Exercise brief –
Leave out the pictures, then output the lines of the records below from the first through the one containing "<summary> documentation for".

(Saved entries)
BEGIN

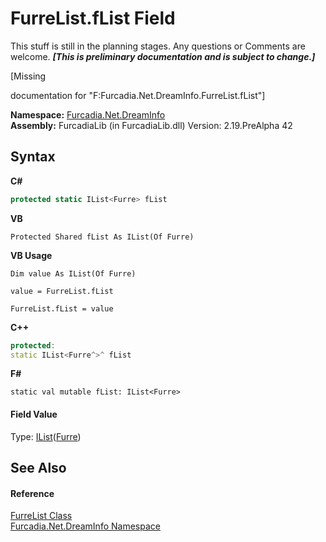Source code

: # FurreList.fList Field
This stuff is still in the planning stages. Any questions or Comments are welcome. _**\[This is preliminary documentation and is subject to change.\]**_

\[Missing <summary> documentation for "F:Furcadia.Net.DreamInfo.FurreList.fList"\]

**Namespace:**&nbsp;<a href="N_Furcadia_Net_DreamInfo">Furcadia.Net.DreamInfo</a><br />**Assembly:**&nbsp;FurcadiaLib (in FurcadiaLib.dll) Version: 2.19.PreAlpha 42

## Syntax

**C#**<br />
``` C#
protected static IList<Furre> fList
```

**VB**<br />
``` VB
Protected Shared fList As IList(Of Furre)
```

**VB Usage**<br />
``` VB Usage
Dim value As IList(Of Furre)

value = FurreList.fList

FurreList.fList = value
```

**C++**<br />
``` C++
protected:
static IList<Furre^>^ fList
```

**F#**<br />
``` F#
static val mutable fList: IList<Furre>
```


#### Field Value
Type: <a href="http://msdn2.microsoft.com/en-us/library/5y536ey6" target="_blank">IList</a>(<a href="T_Furcadia_Net_DreamInfo_Furre">Furre</a>)

## See Also


#### Reference
<a href="T_Furcadia_Net_DreamInfo_FurreList">FurreList Class</a><br /><a href="N_Furcadia_Net_DreamInfo">Furcadia.Net.DreamInfo Namespace</a><br />
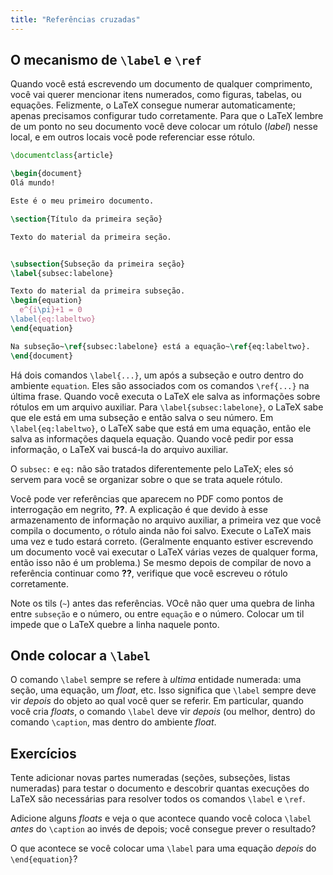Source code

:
 ```yaml
---
title: "Referências cruzadas"
---
```


## O mecanismo de `\label` e `\ref`

Quando você está escrevendo um documento de qualquer comprimento, você vai
querer mencionar itens numerados, como figuras, tabelas, ou equações.
Felizmente, o LaTeX consegue numerar automaticamente;  apenas precisamos
configurar tudo corretamente.  Para que o LaTeX lembre de um ponto no seu
documento você deve colocar um rótulo (_label_) nesse local, e em outros locais
você pode referenciar esse rótulo.

```latex
\documentclass{article}

\begin{document}
Olá mundo!

Este é o meu primeiro documento.

\section{Título da primeira seção}

Texto do material da primeira seção.


\subsection{Subseção da primeira seção}
\label{subsec:labelone}

Texto do material da primeira subseção.
\begin{equation}
  e^{i\pi}+1 = 0
\label{eq:labeltwo}
\end{equation}

Na subseção~\ref{subsec:labelone} está a equação~\ref{eq:labeltwo}.
\end{document}
```

Há dois comandos `\label{...}`, um após a subseção e outro dentro do ambiente
`equation`.  Eles são associados com os comandos `\ref{...}` na última frase.
Quando você executa o LaTeX ele salva as informações sobre rótulos em um arquivo
auxiliar.  Para `\label{subsec:labelone}`, o LaTeX sabe que ele está em uma
subseção e então salva o seu número.  Em `\label{eq:labeltwo}`, o LaTeX sabe que
está em uma equação, então ele salva as informações daquela equação.  Quando
você pedir por essa informação, o LaTeX vai buscá-la do arquivo auxiliar.

O `subsec:` e `eq:` não são tratados diferentemente pelo LaTeX;  eles só servem
para você se organizar sobre o que se trata aquele rótulo.

Você pode ver referências que aparecem no PDF como pontos de interrogação em
negrito, **??**.  A explicação é que devido à esse armazenamento de informação
no arquivo auxiliar, a primeira vez que você compila o documento, o rótulo ainda
não foi salvo.  Execute o LaTeX mais uma vez e tudo estará correto. (Geralmente
enquanto estiver escrevendo um documento você vai executar o LaTeX várias vezes
de qualquer forma, então isso não é um problema.)  Se mesmo depois de compilar
de novo a referência continuar como **??**, verifique que você escreveu o rótulo
corretamente.

Note os tils (`~`) antes das referências.  VOcê não quer uma quebra de linha
entre `subseção` e o número, ou entre `equação` e o número.  Colocar um til
impede que o LaTeX quebre a linha naquele ponto.

## Onde colocar a `\label`

O comando `\label` sempre se refere à _ultima_ entidade numerada:  uma seção,
uma equação, um _float_, etc.  Isso significa que `\label` sempre deve vir
_depois_ do objeto ao qual você quer se referir.  Em particular, quando você
cria _floats_, o comando `\label` deve vir _depois_ (ou melhor, dentro) do
comando `\caption`, mas dentro do ambiente _float_.

## Exercícios

Tente adicionar novas partes numeradas (seções, subseções, listas numeradas)
para testar o documento e descobrir quantas execuções do LaTeX são necessárias
para resolver todos os comandos `\label` e `\ref`.

Adicione alguns _floats_ e veja o que acontece quando você coloca `\label`
_antes_ do `\caption` ao invés de depois;  você consegue prever o resultado?

O que acontece se você colocar uma `\label` para uma equação _depois_ do
`\end{equation}`?
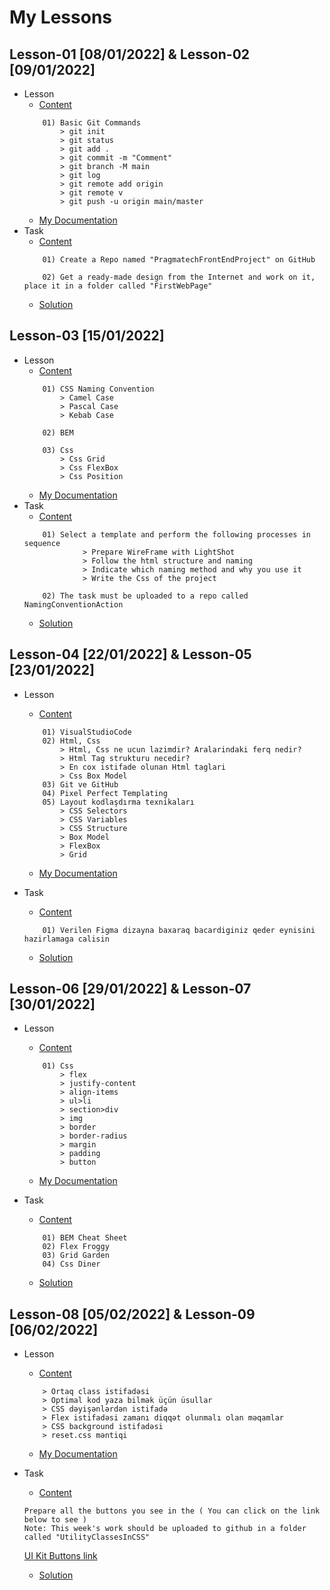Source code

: # My Lessons 

## Lesson-01 [08/01/2022] & Lesson-02 [09/01/2022]

- Lesson
    - [Content](https://github.com/PragmatechEducation/FrontEnd03#day01-day02--8-9-january-2022)
    ```
        01) Basic Git Commands
            > git init
            > git status
            > git add .
            > git commit -m "Comment"
            > git branch -M main
            > git log
            > git remote add origin 
            > git remote v
            > git push -u origin main/master
    ```
    - [My Documentation](https://github.com/RaviHamidov/PragmatechFrontEndProject/blob/main/ReSearch.md)
- Task
    - [Content](https://github.com/PragmatechEducation/FrontEnd03#day01-day02--8-9-january-2022)
    ```
        01) Create a Repo named "PragmatechFrontEndProject" on GitHub

        02) Get a ready-made design from the Internet and work on it, place it in a folder called "FirstWebPage"
    ```
    - [Solution](https://github.com/RaviHamidov/PragmatechFrontEndProject/tree/main/Works)

## Lesson-03 [15/01/2022] 

- Lesson
    - [Content](https://github.com/PragmatechEducation/FrontEnd03#day03--15-january-2022-namingconventioninaction)
    ```
        01) CSS Naming Convention
            > Camel Case
            > Pascal Case
            > Kebab Case

        02) BEM

        03) Css
            > Css Grid
            > Css FlexBox
            > Css Position
    ```
    - [My Documentation](https://github.com/RaviHamidov/PragmatechFrontEndProject/blob/main/ReSearch.md)
- Task
    - [Content](https://github.com/PragmatechEducation/FrontEnd03#day03--15-january-2022-namingconventioninaction)
    ```
        01) Select a template and perform the following processes in sequence
                 > Prepare WireFrame with LightShot
                 > Follow the html structure and naming
                 > Indicate which naming method and why you use it
                 > Write the Css of the project

        02) The task must be uploaded to a repo called NamingConventionAction
    ```
    - [Solution](https://github.com/RaviHamidov/PragmatechFrontEndProject/tree/main/Works) 

## Lesson-04 [22/01/2022] & Lesson-05 [23/01/2022] 

- Lesson
    - [Content](https://github.com/PragmatechEducation/FrontEnd03#day04-05--122-23-january-2022-figma)
    ```
        01) VisualStudioCode
        02) Html, Css
            > Html, Css ne ucun lazimdir? Aralarindaki ferq nedir?
            > Html Tag strukturu necedir?
            > En cox istifade olunan Html taglari
            > Css Box Model
        03) Git ve GitHub
        04) Pixel Perfect Templating
        05) Layout kodlaşdırma texnikaları
            > CSS Selectors
            > CSS Variables
            > CSS Structure
            > Box Model
            > FlexBox
            > Grid
    ```
    - [My Documentation](https://github.com/RaviHamidov/PragmatechFrontEndProject/blob/main/ReSearch.md)

- Task
    - [Content](https://github.com/PragmatechEducation/FrontEnd03#day04-05--122-23-january-2022-figma) 
    ```
        01) Verilen Figma dizayna baxaraq bacardiginiz qeder eynisini hazirlamaga calisin
    ```
    - [Solution](https://github.com/RaviHamidov/PragmatechFrontEndProject/tree/main/Works)   

## Lesson-06 [29/01/2022] & Lesson-07 [30/01/2022] 

- Lesson
    - [Content](https://github.com/PragmatechEducation/FrontEnd03#day06-07--29-30-january-2022)
    ```
        01) Css
            > flex
            > justify-content
            > align-items
            > ul>li
            > section>div
            > img
            > border
            > border-radius
            > margin
            > padding
            > button
    ```
    - [My Documentation](https://github.com/RaviHamidov/PragmatechFrontEndProject/blob/main/ReSearch.md)

- Task
    - [Content](https://github.com/PragmatechEducation/FrontEnd03#day06-07--29-30-january-2022)
    ```
        01) BEM Cheat Sheet
        02) Flex Froggy
        03) Grid Garden
        04) Css Diner
    ```
    - [Solution]()

## Lesson-08 [05/02/2022] & Lesson-09 [06/02/2022] 

- Lesson
    - [Content](https://github.com/PragmatechEducation/FrontEnd03#day08-09-5-6-fevral-2022-utilityclassesincss)
    ```
        > Ortaq class istifadəsi
        > Optimal kod yaza bilmək üçün üsullar
        > CSS dəyişənlərdən istifadə
        > Flex istifadəsi zamanı diqqət olunmalı olan məqamlar
        > CSS background istifadəsi
        > reset.css məntiqi
    ```
    - [My Documentation](https://github.com/RaviHamidov/PragmatechFrontEndProject/blob/main/ReSearch.md)

- Task
    - [Content](https://github.com/PragmatechEducation/FrontEnd03#day08-09-5-6-fevral-2022-utilityclassesincss)
    
    ```
    Prepare all the buttons you see in the ( You can click on the link below to see )
    Note: This week's work should be uploaded to github in a folder called "UtilityClassesInCSS"
    ``` 
    [UI Kit Buttons link](https://www.bootstrapdash.com/demo/calmui/template/demo/vertical-default-light/pages/ui-features/buttons.html)
    
    - [Solution]()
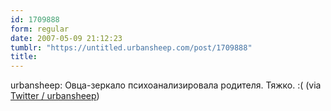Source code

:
 ```yaml
---
id: 1709888
form: regular
date: 2007-05-09 21:12:23
tumblr: "https://untitled.urbansheep.com/post/1709888"
title:
---
```


<p>urbansheep: Овца-зеркало психоанализировала родителя. Тяжко. :( (via <a href="http://twitter.com/urbansheep/statuses/57517392">Twitter / urbansheep</a>)</p>

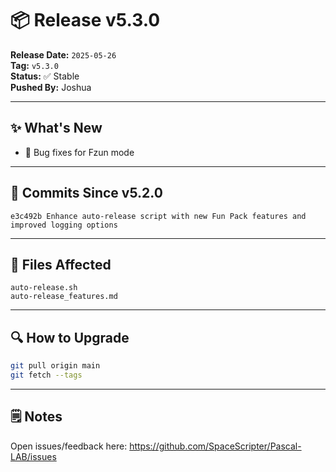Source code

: # 📦 Release v5.3.0

**Release Date:** `2025-05-26`  
**Tag:** `v5.3.0`  
**Status:** ✅ Stable  
**Pushed By:** Joshua

---

## ✨ What's New
- 🔧 Bug fixes for Fzun mode

---

## 🧾 Commits Since v5.2.0
```
e3c492b Enhance auto-release script with new Fun Pack features and improved logging options
```

---

## 📁 Files Affected
```
auto-release.sh
auto-release_features.md
```

---

## 🔍 How to Upgrade
```bash
git pull origin main
git fetch --tags
```

---

## 🗒️ Notes
Open issues/feedback here: <https://github.com/SpaceScripter/Pascal-LAB/issues>
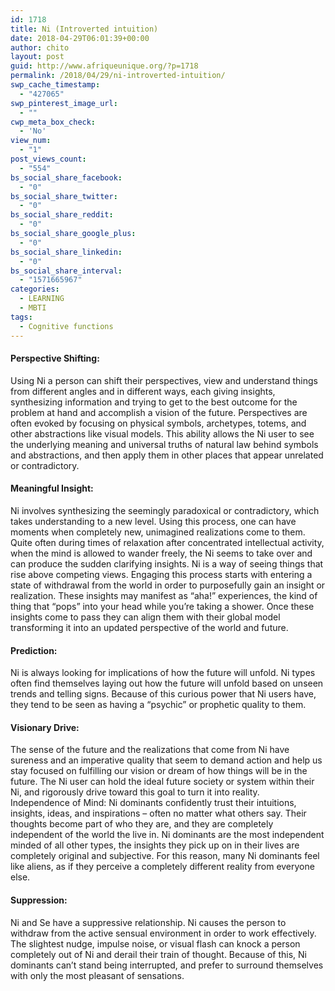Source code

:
 ```yaml
---
id: 1718
title: Ni (Introverted intuition)
date: 2018-04-29T06:01:39+00:00
author: chito
layout: post
guid: http://www.afriqueunique.org/?p=1718
permalink: /2018/04/29/ni-introverted-intuition/
swp_cache_timestamp:
  - "427065"
swp_pinterest_image_url:
  - ""
cwp_meta_box_check:
  - 'No'
view_num:
  - "1"
post_views_count:
  - "554"
bs_social_share_facebook:
  - "0"
bs_social_share_twitter:
  - "0"
bs_social_share_reddit:
  - "0"
bs_social_share_google_plus:
  - "0"
bs_social_share_linkedin:
  - "0"
bs_social_share_interval:
  - "1571665967"
categories:
  - LEARNING
  - MBTI
tags:
  - Cognitive functions
---
```

<div class="_2cuy _3dgx" data-block="true" data-editor="3rhet" data-offset-key="f5d82-0-0">
  <h4 class="_1mf _1mj" data-offset-key="f5d82-0-0">
    <span data-offset-key="f5d82-0-0">Perspective Shifting:</span>
  </h4>
  
  <div class="_1mf _1mj" data-offset-key="f5d82-0-0">
    <span data-offset-key="f5d82-0-1"> Using Ni a person can shift their perspectives, view and understand things from different angles and in different ways, each giving insights, synthesizing information and trying to get to the best outcome for the problem at hand and accomplish a vision of the future. Perspectives are often evoked by focusing on physical symbols, archetypes, totems, and other abstractions like visual models. This ability allows the Ni user to see the underlying meaning and universal truths of natural law behind symbols and abstractions, and then apply them in other places that appear unrelated or contradictory. </span>
  </div>
</div>

<div class="_2cuy _3dgx" data-block="true" data-editor="3rhet" data-offset-key="dvg1g-0-0">
  <h4 class="_1mf _1mj" data-offset-key="dvg1g-0-0">
    <span data-offset-key="dvg1g-0-0">Meaningful Insight:</span>
  </h4>
  
  <div class="_1mf _1mj" data-offset-key="dvg1g-0-0">
    <span data-offset-key="dvg1g-0-1">Ni involves synthesizing the seemingly paradoxical or contradictory, which takes understanding to a new level. Using this process, one can have moments when completely new, unimagined realizations come to them. Quite often during times of relaxation after concentrated intellectual activity, when the mind is allowed to wander freely, the Ni seems to take over and can produce the sudden clarifying insights. Ni is a way of seeing things that rise above competing views. Engaging this process starts with entering a state of withdrawal from the world in order to purposefully gain an insight or realization. These insights may manifest as &#8220;aha!&#8221; experiences, the kind of thing that &#8220;pops&#8221; into your head while you&#8217;re taking a shower. Once these insights come to pass they can align them with their global model transforming it into an updated perspective of the world and future. </span>
  </div>
</div>

<div class="_2cuy _3dgx" data-block="true" data-editor="3rhet" data-offset-key="8a1p9-0-0">
  <h4 class="_1mf _1mj" data-offset-key="8a1p9-0-0">
    <span data-offset-key="8a1p9-0-0">Prediction:</span>
  </h4>
  
  <div class="_1mf _1mj" data-offset-key="8a1p9-0-0">
    <span data-offset-key="8a1p9-0-1"> Ni is always looking for implications of how the future will unfold. Ni types often find themselves laying out how the future will unfold based on unseen trends and telling signs. Because of this curious power that Ni users have, they tend to be seen as having a “psychic” or prophetic quality to them. </span>
  </div>
</div>

<div class="_2cuy _3dgx" data-block="true" data-editor="3rhet" data-offset-key="55tcg-0-0">
  <h4 class="_1mf _1mj" data-offset-key="55tcg-0-0">
    <span data-offset-key="55tcg-0-0">Visionary Drive:</span>
  </h4>
  
  <div class="_1mf _1mj" data-offset-key="55tcg-0-0">
    <span data-offset-key="55tcg-0-1">The sense of the future and the realizations that come from Ni have sureness and an imperative quality that seem to demand action and help us stay focused on fulfilling our vision or dream of how things will be in the future. The Ni user can hold the ideal future society or system within their Ni, and rigorously drive toward this goal to turn it into reality. </span>
  </div>
</div>

<div class="_2cuy _3dgx" data-block="true" data-editor="3rhet" data-offset-key="l2ui-0-0">
  <div class="_1mf _1mj" data-offset-key="l2ui-0-0">
    <span data-offset-key="l2ui-0-0">Independence of Mind:</span><span data-offset-key="l2ui-0-1"> Ni dominants confidently trust their intuitions, insights, ideas, and inspirations &#8211; often no matter what others say. Their thoughts become part of who they are, and they are completely independent of the world the live in. Ni dominants are the most independent minded of all other types, the insights they pick up on in their lives are completely original and subjective. For this reason, many Ni dominants feel like aliens, as if they perceive a completely different reality from everyone else. </span>
  </div>
</div>

<div class="_2cuy _3dgx" data-block="true" data-editor="3rhet" data-offset-key="ebk41-0-0">
  <h4 class="_1mf _1mj" data-offset-key="ebk41-0-0">
    <span data-offset-key="ebk41-0-0">Suppression:</span>
  </h4>
  
  <div class="_1mf _1mj" data-offset-key="ebk41-0-0">
    <span data-offset-key="ebk41-0-1"> Ni and Se have a suppressive relationship. Ni causes the person to withdraw from the active sensual environment in order to work effectively. The slightest nudge, impulse noise, or visual flash can knock a person completely out of Ni and derail their train of thought. Because of this, Ni dominants can’t stand being interrupted, and prefer to surround themselves with only the most pleasant of sensations. </span>
  </div>
</div>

END

Response box –
Source code

: # FurreList.fList Field
This stuff is still in the planning stages. Any questions or Comments are welcome. _**\[This is preliminary documentation and is subject to change.\]**_

\[Missing <summary> documentation for "F:Furcadia.Net.DreamInfo.FurreList.fList"\]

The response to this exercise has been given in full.